#### PROBLEM TO WORK ON
What is the number of lines in these records that hold the word "defmodule"? Reply with that number alone.

#### Stored data entries
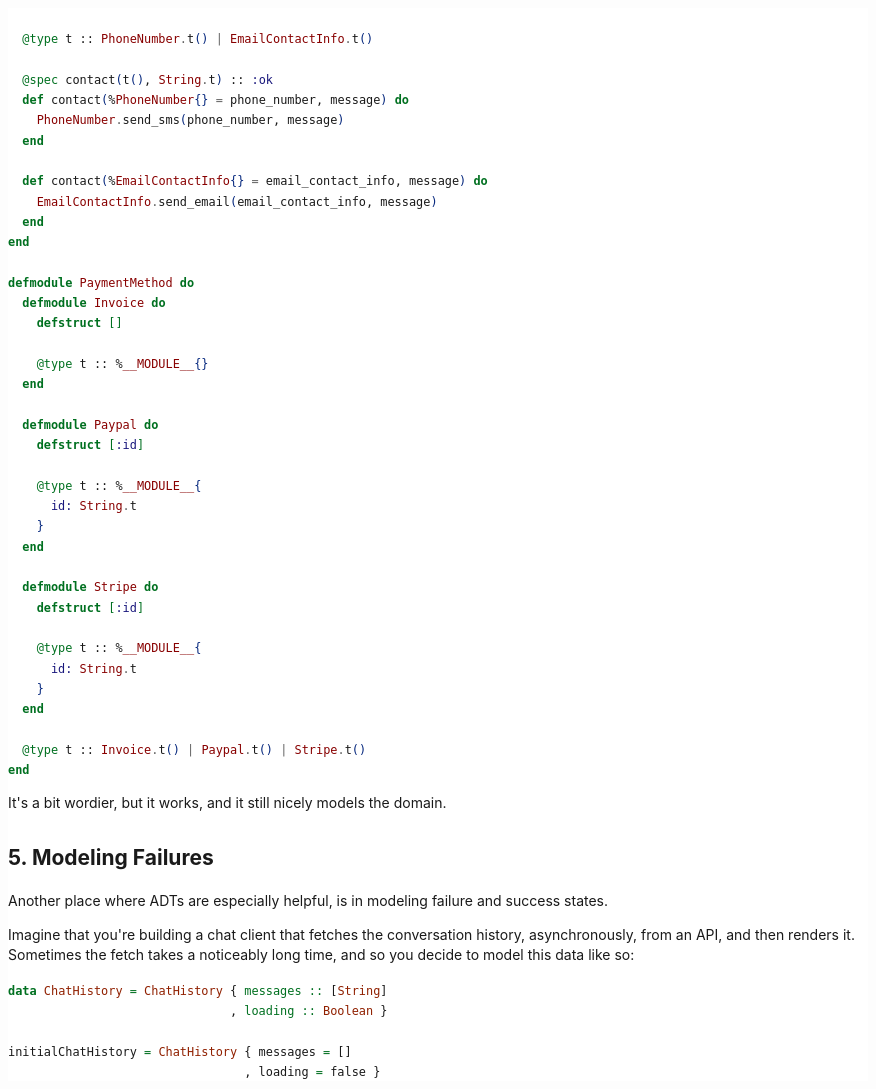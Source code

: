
 ```elixir

  @type t :: PhoneNumber.t() | EmailContactInfo.t()

  @spec contact(t(), String.t) :: :ok
  def contact(%PhoneNumber{} = phone_number, message) do
    PhoneNumber.send_sms(phone_number, message)
  end

  def contact(%EmailContactInfo{} = email_contact_info, message) do
    EmailContactInfo.send_email(email_contact_info, message)
  end
end

defmodule PaymentMethod do
  defmodule Invoice do
    defstruct []

    @type t :: %__MODULE__{}
  end

  defmodule Paypal do
    defstruct [:id]

    @type t :: %__MODULE__{
      id: String.t
    }
  end

  defmodule Stripe do
    defstruct [:id]

    @type t :: %__MODULE__{
      id: String.t
    }
  end

  @type t :: Invoice.t() | Paypal.t() | Stripe.t()
end
```

It's a bit wordier, but it works, and it still nicely models the domain.

## 5. Modeling Failures
Another place where ADTs are especially helpful, is in modeling failure and success states.

Imagine that you're building a chat client that fetches the conversation history, asynchronously, from an API, and then renders it. Sometimes the fetch takes a noticeably long time, and so you decide to model this data like so:

```haskell
data ChatHistory = ChatHistory { messages :: [String]
                               , loading :: Boolean }

initialChatHistory = ChatHistory { messages = []
                                 , loading = false }
```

#### SOLVED PROBLEM
4